Data to examine
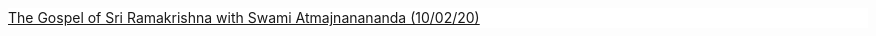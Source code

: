 [The Gospel of Sri Ramakrishna with Swami Atmajnanananda (10/02/20)](https://www.youtube.com/watch?v=UasBKJ0IcTw)
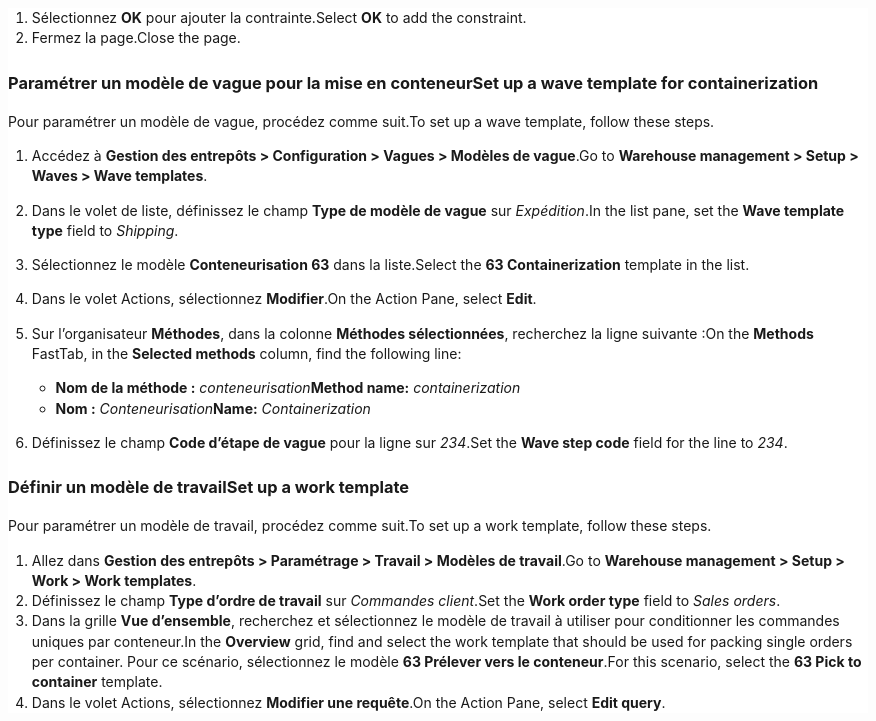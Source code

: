 1. <span data-ttu-id="e0062-273">Sélectionnez **OK** pour ajouter la contrainte.</span><span class="sxs-lookup"><span data-stu-id="e0062-273">Select **OK** to add the constraint.</span></span>
1. <span data-ttu-id="e0062-274">Fermez la page.</span><span class="sxs-lookup"><span data-stu-id="e0062-274">Close the page.</span></span>

### <a name="set-up-a-wave-template-for-containerization"></a><span data-ttu-id="e0062-275">Paramétrer un modèle de vague pour la mise en conteneur</span><span class="sxs-lookup"><span data-stu-id="e0062-275">Set up a wave template for containerization</span></span>

<span data-ttu-id="e0062-276">Pour paramétrer un modèle de vague, procédez comme suit.</span><span class="sxs-lookup"><span data-stu-id="e0062-276">To set up a wave template, follow these steps.</span></span>

1. <span data-ttu-id="e0062-277">Accédez à **Gestion des entrepôts \> Configuration \> Vagues \> Modèles de vague**.</span><span class="sxs-lookup"><span data-stu-id="e0062-277">Go to **Warehouse management \> Setup \> Waves \> Wave templates**.</span></span>
1. <span data-ttu-id="e0062-278">Dans le volet de liste, définissez le champ **Type de modèle de vague** sur *Expédition*.</span><span class="sxs-lookup"><span data-stu-id="e0062-278">In the list pane, set the **Wave template type** field to *Shipping*.</span></span>
1. <span data-ttu-id="e0062-279">Sélectionnez le modèle **Conteneurisation 63** dans la liste.</span><span class="sxs-lookup"><span data-stu-id="e0062-279">Select the **63 Containerization** template in the list.</span></span>
1. <span data-ttu-id="e0062-280">Dans le volet Actions, sélectionnez **Modifier**.</span><span class="sxs-lookup"><span data-stu-id="e0062-280">On the Action Pane, select **Edit**.</span></span>
1. <span data-ttu-id="e0062-281">Sur l’organisateur **Méthodes**, dans la colonne **Méthodes sélectionnées**, recherchez la ligne suivante :</span><span class="sxs-lookup"><span data-stu-id="e0062-281">On the **Methods** FastTab, in the **Selected methods** column, find the following line:</span></span>

    - <span data-ttu-id="e0062-282">**Nom de la méthode :** *conteneurisation*</span><span class="sxs-lookup"><span data-stu-id="e0062-282">**Method name:** *containerization*</span></span>
    - <span data-ttu-id="e0062-283">**Nom :** *Conteneurisation*</span><span class="sxs-lookup"><span data-stu-id="e0062-283">**Name:** *Containerization*</span></span>

1. <span data-ttu-id="e0062-284">Définissez le champ **Code d’étape de vague** pour la ligne sur *234*.</span><span class="sxs-lookup"><span data-stu-id="e0062-284">Set the **Wave step code** field for the line to *234*.</span></span>

### <a name="set-up-a-work-template"></a><span data-ttu-id="e0062-285">Définir un modèle de travail</span><span class="sxs-lookup"><span data-stu-id="e0062-285">Set up a work template</span></span>

<span data-ttu-id="e0062-286">Pour paramétrer un modèle de travail, procédez comme suit.</span><span class="sxs-lookup"><span data-stu-id="e0062-286">To set up a work template, follow these steps.</span></span>

1. <span data-ttu-id="e0062-287">Allez dans **Gestion des entrepôts \> Paramétrage \> Travail \> Modèles de travail**.</span><span class="sxs-lookup"><span data-stu-id="e0062-287">Go to **Warehouse management \> Setup \> Work \> Work templates**.</span></span>
1. <span data-ttu-id="e0062-288">Définissez le champ **Type d’ordre de travail** sur *Commandes client*.</span><span class="sxs-lookup"><span data-stu-id="e0062-288">Set the **Work order type** field to *Sales orders*.</span></span>
1. <span data-ttu-id="e0062-289">Dans la grille **Vue d’ensemble**, recherchez et sélectionnez le modèle de travail à utiliser pour conditionner les commandes uniques par conteneur.</span><span class="sxs-lookup"><span data-stu-id="e0062-289">In the **Overview** grid, find and select the work template that should be used for packing single orders per container.</span></span> <span data-ttu-id="e0062-290">Pour ce scénario, sélectionnez le modèle **63 Prélever vers le conteneur**.</span><span class="sxs-lookup"><span data-stu-id="e0062-290">For this scenario, select the **63 Pick to container** template.</span></span>
1. <span data-ttu-id="e0062-291">Dans le volet Actions, sélectionnez **Modifier une requête**.</span><span class="sxs-lookup"><span data-stu-id="e0062-291">On the Action Pane, select **Edit query**.</span></span>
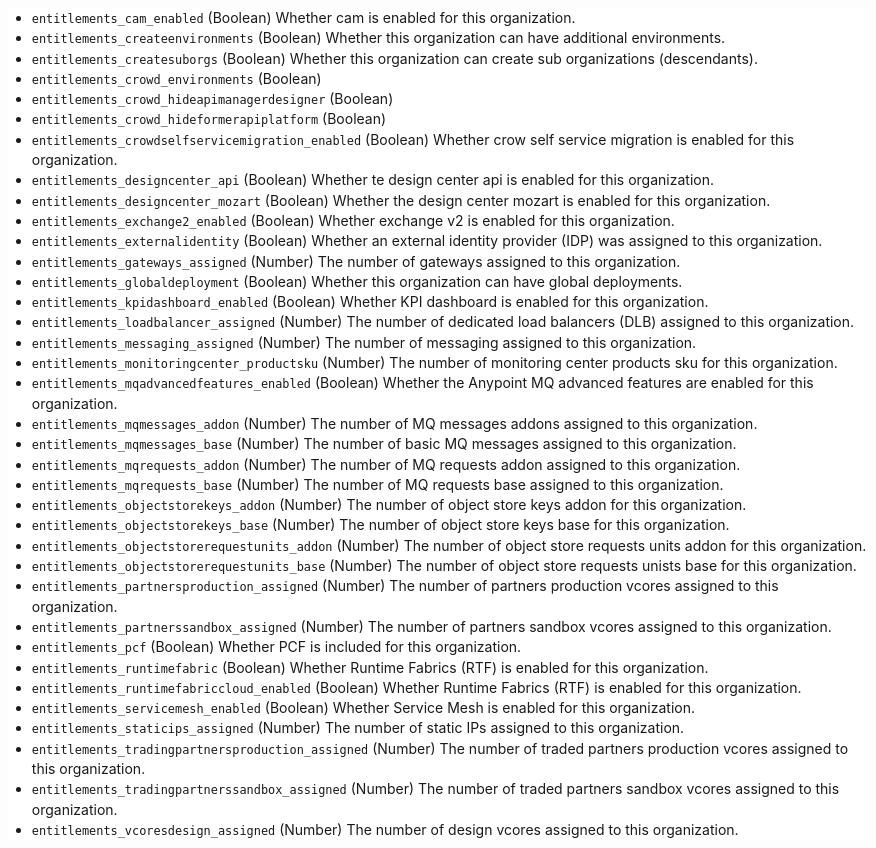 - `entitlements_cam_enabled` (Boolean) Whether cam is enabled for this organization.
- `entitlements_createenvironments` (Boolean) Whether this organization can have additional environments.
- `entitlements_createsuborgs` (Boolean) Whether this organization can create sub organizations (descendants).
- `entitlements_crowd_environments` (Boolean)
- `entitlements_crowd_hideapimanagerdesigner` (Boolean)
- `entitlements_crowd_hideformerapiplatform` (Boolean)
- `entitlements_crowdselfservicemigration_enabled` (Boolean) Whether crow self service migration is enabled for this organization.
- `entitlements_designcenter_api` (Boolean) Whether te design center api is enabled for this organization.
- `entitlements_designcenter_mozart` (Boolean) Whether the design center mozart is enabled for this organization.
- `entitlements_exchange2_enabled` (Boolean) Whether exchange v2 is enabled for this organization.
- `entitlements_externalidentity` (Boolean) Whether an external identity provider (IDP) was assigned to this organization.
- `entitlements_gateways_assigned` (Number) The number of gateways assigned to this organization.
- `entitlements_globaldeployment` (Boolean) Whether this organization can have global deployments.
- `entitlements_kpidashboard_enabled` (Boolean) Whether KPI dashboard is enabled for this organization.
- `entitlements_loadbalancer_assigned` (Number) The number of dedicated load balancers (DLB) assigned to this organization.
- `entitlements_messaging_assigned` (Number) The number of messaging assigned to this organization.
- `entitlements_monitoringcenter_productsku` (Number) The number of monitoring center products sku for this organization.
- `entitlements_mqadvancedfeatures_enabled` (Boolean) Whether the Anypoint MQ advanced features are enabled for this organization.
- `entitlements_mqmessages_addon` (Number) The number of MQ messages addons assigned to this organization.
- `entitlements_mqmessages_base` (Number) The number of basic MQ messages assigned to this organization.
- `entitlements_mqrequests_addon` (Number) The number of MQ requests addon assigned to this organization.
- `entitlements_mqrequests_base` (Number) The number of MQ requests base assigned to this organization.
- `entitlements_objectstorekeys_addon` (Number) The number of object store keys addon for this organization.
- `entitlements_objectstorekeys_base` (Number) The number of object store keys base for this organization.
- `entitlements_objectstorerequestunits_addon` (Number) The number of object store requests units addon for this organization.
- `entitlements_objectstorerequestunits_base` (Number) The number of object store requests unists base for this organization.
- `entitlements_partnersproduction_assigned` (Number) The number of partners production vcores assigned to this organization.
- `entitlements_partnerssandbox_assigned` (Number) The number of partners sandbox vcores assigned to this organization.
- `entitlements_pcf` (Boolean) Whether PCF is included for this organization.
- `entitlements_runtimefabric` (Boolean) Whether Runtime Fabrics (RTF) is enabled for this organization.
- `entitlements_runtimefabriccloud_enabled` (Boolean) Whether Runtime Fabrics (RTF) is enabled for this organization.
- `entitlements_servicemesh_enabled` (Boolean) Whether Service Mesh is enabled for this organization.
- `entitlements_staticips_assigned` (Number) The number of static IPs assigned to this organization.
- `entitlements_tradingpartnersproduction_assigned` (Number) The number of traded partners production vcores assigned to this organization.
- `entitlements_tradingpartnerssandbox_assigned` (Number) The number of traded partners sandbox vcores assigned to this organization.
- `entitlements_vcoresdesign_assigned` (Number) The number of design vcores assigned to this organization.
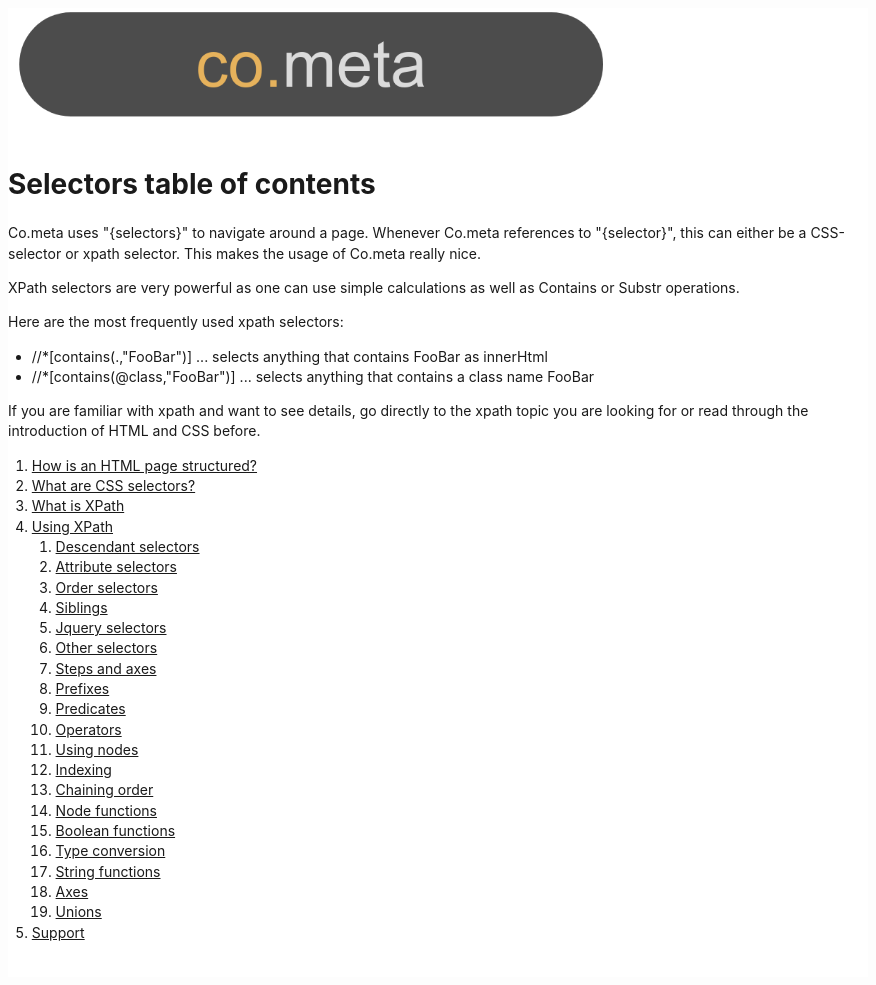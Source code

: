 <img src="img/cometa.png" width="600px"/>

# Selectors table of contents

Co.meta uses "{selectors}" to navigate around a page. Whenever Co.meta references to "{selector}", this can either be a CSS-selector or xpath selector. This makes the usage of Co.meta really nice.

XPath selectors are very powerful as one can use simple calculations as well as Contains or Substr operations.

Here are the most frequently used xpath selectors:

* //*[contains(.,"FooBar")] ... selects anything that contains FooBar as innerHtml
* //*[contains(@class,"FooBar")] ... selects anything that contains a class name FooBar

If you are familiar with xpath and want to see details, go directly to the xpath topic you are looking for or read through the introduction of HTML and CSS before.

1. [How is an HTML page structured?](#HTML_SE)
2. [What are CSS selectors?](#CSS_SE)
3. [What is XPath](#XPATH_SE)
4. [Using XPath](#USEXP_SE)
    1. [Descendant selectors](#DES_XP)
    2. [Attribute selectors](#ATT_XP)
    3. [Order selectors](#ORD_XP)
    4. [Siblings](#SIB_XP)
    5. [Jquery selectors](#JQU_XP)
    6. [Other selectors](#OTH_XP)
    7. [Steps and axes](#STAX_XP)
    8. [Prefixes](#PRF_XP)
    9. [Predicates](#PRD_XP)
    10. [Operators](#OPE_XP)
    11. [Using nodes](#NOD_XP)
    12. [Indexing](#IND_XP)
    13. [Chaining order](#COR_XP)
    14. [Node functions](#NFC_XP)
    15. [Boolean functions](#BFC_XP)
    16. [Type conversion](#TFC_XP)
    17. [String functions](#SFC_XP)
    18. [Axes](#AXE_XP)
    19. [Unions](#UNI_XP)
5. [Support](#SUPPORT_SE)

<br/>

Your goal
Please copy, exactly and with nothing else, the lines above beginning at the line that has "10. [Operators](#OPE_XP)" and ending with the line that has "17. [String functions](#SFC_XP)".

Reply to the exercise
    10. [Operators](#OPE_XP)
    11. [Using nodes](#NOD_XP)
    12. [Indexing](#IND_XP)
    13. [Chaining order](#COR_XP)
    14. [Node functions](#NFC_XP)
    15. [Boolean functions](#BFC_XP)
    16. [Type conversion](#TFC_XP)
    17. [String functions](#SFC_XP)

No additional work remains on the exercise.